5. New Covered Transactions
(a) Illiquid Assets
On the basis of EBSA's review of the VFC Program, EBSA believes it
is appropriate to revise the Program to include a correction of a
transaction that permits the plan to divest, rather than continuing to
hold in its portfolio, a previously purchased asset that is currently
classified as illiquid. This new transaction is described in Section
7.D.6. of the revised Program.
Specifically, the new transaction covers circumstances where a plan
is holding an illiquid asset and a plan fiduciary has determined that
continued holding of such asset is not in the best interest of the plan
or the plan's participants and beneficiaries, and following reasonable
efforts to dispose of the asset, the only available purchaser is a
party in interest. The revised Program describes three scenarios for
the plan's acquisition of the illiquid asset, each of which results in
the plan's holding of the illiquid asset, for which the correction is
determined to be necessary. In the first scenario, the plan purchases
an asset at a price not greater than fair market value at that time,
but because the acquisition was from a related party, it was
nonetheless a prohibited transaction. In the second scenario, the plan
purchases an asset from an unrelated third party in an acquisition that
was not a prohibited transaction under ERISA, but the plan fiduciary
failed to appropriately discharge his or her fiduciary duties with
respect to the purchase. For example, the fiduciary's purchase of a
limited partnership interest from an unrelated third party was
imprudent and inconsistent with the objectives contained in the plan's
investment guidelines. In the third scenario, the plan purchases an
asset from an unrelated third party in an acquisition that was not a
prohibited transaction under ERISA, and the plan fiduciary
appropriately discharged his or her fiduciary duties with respect to
the purchase.
Subsequent to an acquisition pursuant to one of the foregoing
scenarios, the plan fiduciary concludes that the continued holding of
the asset is not in the interest of the plan. To correct the
transaction, the revised VFC Program requires the fiduciary to classify
the asset as illiquid by making the following determinations: (1) That
the asset has failed to appreciate, failed to provide a reasonable rate
of return or has caused a loss to the plan; (2) that the sale of the
asset is in the best interest of the plan; and (3) following reasonable
efforts to sell the asset to a non-party in interest, that the asset
cannot immediately be sold for its original purchase price, or its
current fair market value, if greater. Illiquid assets, among other
things, could include restricted and thinly traded stock, limited
partnership interests, real estate and collectibles.

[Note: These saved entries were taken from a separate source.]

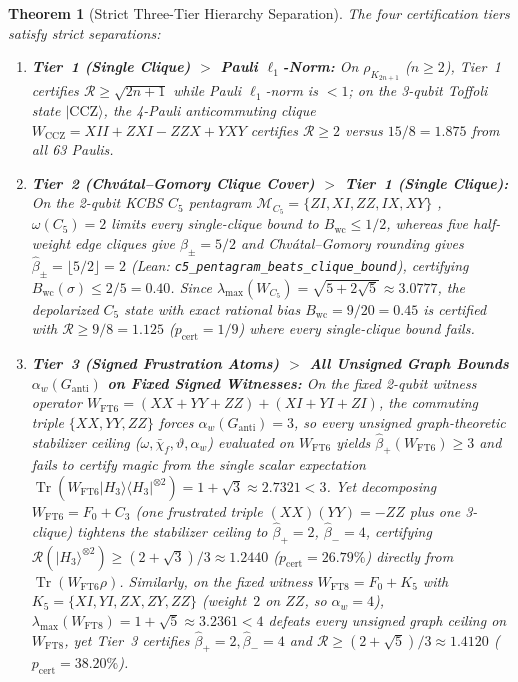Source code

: \documentclass[11pt,a4paper]{article}
\newtheorem{theorem}{Theorem}[section]
\theoremstyle{definition}
\theoremstyle{remark}
\newcommand{\RoM}{\mathcal{R}}
\newcommand{\Tr}{\operatorname{Tr}}
\newcommand{\Code}[1]{{\small\texttt{#1}}}
\begin{document}
\begin{theorem}[Strict Three-Tier Hierarchy Separation]
\label{thm:hierarchy}
The four certification tiers satisfy strict separations:
\begin{enumerate}[label=(\alph*),leftmargin=1.8em,itemsep=2pt]
  \item \textbf{Tier~1 (Single Clique) $>$ Pauli $\ell_1$-Norm:} On $\rho_{K_{2n+1}}$ ($n \ge 2$), Tier~1 certifies $\RoM \ge \sqrt{2n+1}$ while Pauli $\ell_1$-norm is $< 1$; on the 3-qubit Toffoli state $|\mathrm{CCZ}\rangle$, the 4-Pauli anticommuting clique $W_{\mathrm{CCZ}} = XII + ZXI - ZZX + YXY$ certifies $\RoM \ge 2$ versus $15/8 = 1.875$ from all 63 Paulis.
  \item \textbf{Tier~2 (Chv\'atal--Gomory Clique Cover) $>$ Tier~1 (Single Clique):} On the 2-qubit KCBS $C_5$ pentagram $\mathcal{M}_{C_5} = \{ZI, XI, ZZ, IX, XY\}$ \cite{Klyachko2008KCBS,Howard2014Contextuality}, $\omega(C_5) = 2$ limits every single-clique bound to $B_{\mathrm{wc}} \le 1/2$, whereas five half-weight edge cliques give $\beta_\pm = 5/2$ and Chv\'atal--Gomory rounding gives $\hat{\beta}_\pm = \lfloor 5/2 \rfloor = 2$ (Lean: \Code{c5\_\allowbreak pentagram\_\allowbreak beats\_\allowbreak clique\_\allowbreak bound}), certifying $B_{\mathrm{wc}}(\sigma) \le 2/5 = 0.40$. Since $\lambda_{\max}(W_{C_5}) = \sqrt{5 + 2\sqrt{5}} \approx 3.0777$, the depolarized $C_5$ state with exact rational bias $B_{\mathrm{wc}} = 9/20 = 0.45$ is certified with $\RoM \ge 9/8 = 1.125$ ($p_{\mathrm{cert}} = 1/9$) where every single-clique bound fails.
  \item \textbf{Tier~3 (Signed Frustration Atoms) $>$ All Unsigned Graph Bounds $\alpha_w(G_{\mathrm{anti}})$ on Fixed Signed Witnesses:} On the fixed 2-qubit witness operator $W_{\mathrm{FT6}} = (XX + YY + ZZ) + (XI + YI + ZI)$, the commuting triple $\{XX, YY, ZZ\}$ forces $\alpha_w(G_{\mathrm{anti}}) = 3$, so every unsigned graph-theoretic stabilizer ceiling ($\omega, \bar{\chi}_f, \vartheta, \alpha_w$) evaluated on $W_{\mathrm{FT6}}$ yields $\hat{\beta}_+(W_{\mathrm{FT6}}) \ge 3$ and fails to certify magic from the single scalar expectation $\Tr(W_{\mathrm{FT6}}|H_3\rangle\langle H_3|^{\otimes 2}) = 1 + \sqrt{3} \approx 2.7321 < 3$. Yet decomposing $W_{\mathrm{FT6}} = F_0 + C_3$ (one frustrated triple $(XX)(YY) = -ZZ$ plus one 3-clique) tightens the stabilizer ceiling to $\hat{\beta}_+ = 2$, $\hat{\beta}_- = 4$, certifying $\RoM(|H_3\rangle^{\otimes 2}) \ge (2 + \sqrt{3})/3 \approx 1.2440$ ($p_{\mathrm{cert}} = 26.79\%$) directly from $\Tr(W_{\mathrm{FT6}}\rho)$. Similarly, on the fixed witness $W_{\mathrm{FT8}} = F_0 + K_5$ with $K_5 = \{XI, YI, ZX, ZY, ZZ\}$ (weight~$2$ on $ZZ$, so $\alpha_w = 4$), $\lambda_{\max}(W_{\mathrm{FT8}}) = 1 + \sqrt{5} \approx 3.2361 < 4$ defeats every unsigned graph ceiling on $W_{\mathrm{FT8}}$, yet Tier~3 certifies $\hat{\beta}_+ = 2, \hat{\beta}_- = 4$ and $\RoM \ge (2+\sqrt{5})/3 \approx 1.4120$ ($p_{\mathrm{cert}} = 38.20\%$).
\end{enumerate}
\end{theorem}
\end{document}
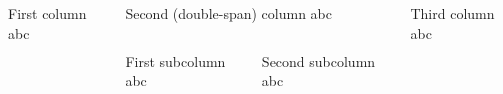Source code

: \documentclass[final]{beamer}
\begin{document}
    \begin{frame}{}

        \begin{columns}[t]
            \begin{column}{.24\linewidth}
                \begin{block}{\large First column}
                    abc
                \end{block}
            \end{column}
            \begin{column}{.48\linewidth}
                \begin{block}{\large Second (double-span) column}
                    abc
                \end{block}
                \begin{columns}[t, totalwidth=\textwidth]
                    \begin{column}{.225\linewidth}
                        \begin{block}{\large First subcolumn}
                            abc
                        \end{block}
                    \end{column}
                    \begin{column}{.725\linewidth}
                        \begin{block}{\large Second subcolumn}
                            abc
                        \end{block}
                    \end{column}
                \end{columns}
            \end{column}
            \begin{column}{.24\linewidth}
                \begin{block}{\large Third column}
                    abc
                \end{block}
            \end{column}
        \end{columns}

    \end{frame}
\end{document}

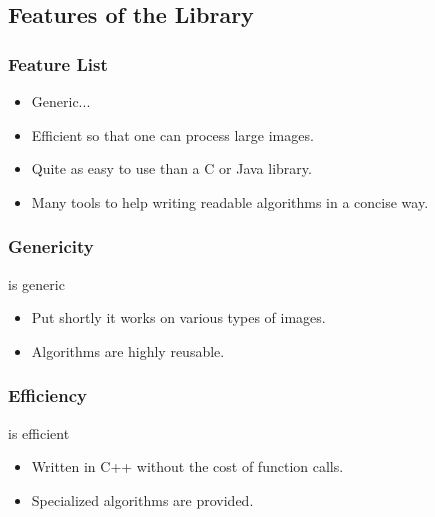 \documentclass{beamer}
\begin{document}
\subsection{Features of the \mln Library}

\begin{frame}
  \frametitle{Feature List}

  \begin{itemize}
  \item Generic...
  \item Efficient so that one can process large images.
  \item Quite as easy to use than a C or Java library.
  \item Many tools to help writing readable algorithms in a concise way.
  \end{itemize}

\end{frame}


\begin{frame}
  \frametitle{Genericity}

  \begin{block}{\mln is generic}
    \begin{itemize}
    \item Put shortly it works on various types of images.
    \item Algorithms are highly reusable.
    \end{itemize}
  \end{block}


\end{frame}


\begin{frame}
  \frametitle{Efficiency}

  \begin{block}{\mln is efficient}
    \begin{itemize}
    \item Written in C++ without the cost of function calls.
    \item Specialized algorithms are provided.
    \end{itemize}
  \end{block}


\end{frame}
\end{document}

The required correction permits the sale of the illiquid asset to a
party in interest, provided the plan is returned to a financial
position that is no worse than if the acquisition had never taken
place. Accordingly, a plan must receive the higher of the fair market
value of the asset on the date of the correction or its original
purchase price, plus incidental costs. For purposes of the Class
Exemption, corrective relief would, upon adoption of the amendments,
extend to both the acquisition of the asset by the plan, if that
acquisition would otherwise have been a prohibited transaction, and the
disposition of the illiquid asset by sale to a party in interest, which
would itself be a prohibited transaction but for the exemption.
(b) Participant Loans
Often plans incorporate in their terms with respect to participant
loan programs a provision that a participant loan will not exceed the
limitations set by section 72(p) of the Code.\7\ The statutory
exemption from the prohibited transaction provisions for participant
loans provided by section 408(b)(1) of ERISA contains a requirement
that a participant loan be made in accordance with plan terms regarding
such loans. A violation of the prohibited transaction provisions of
ERISA, therefore, would occur when the section 72(p) loan limitations
are exceeded. According to practitioners, these loan violations
commonly occur and lack an approved correction method for the fiduciary
breach involved. EBSA recognizes that plan loans to participants can
result in prohibited transactions through no fault of the borrowers.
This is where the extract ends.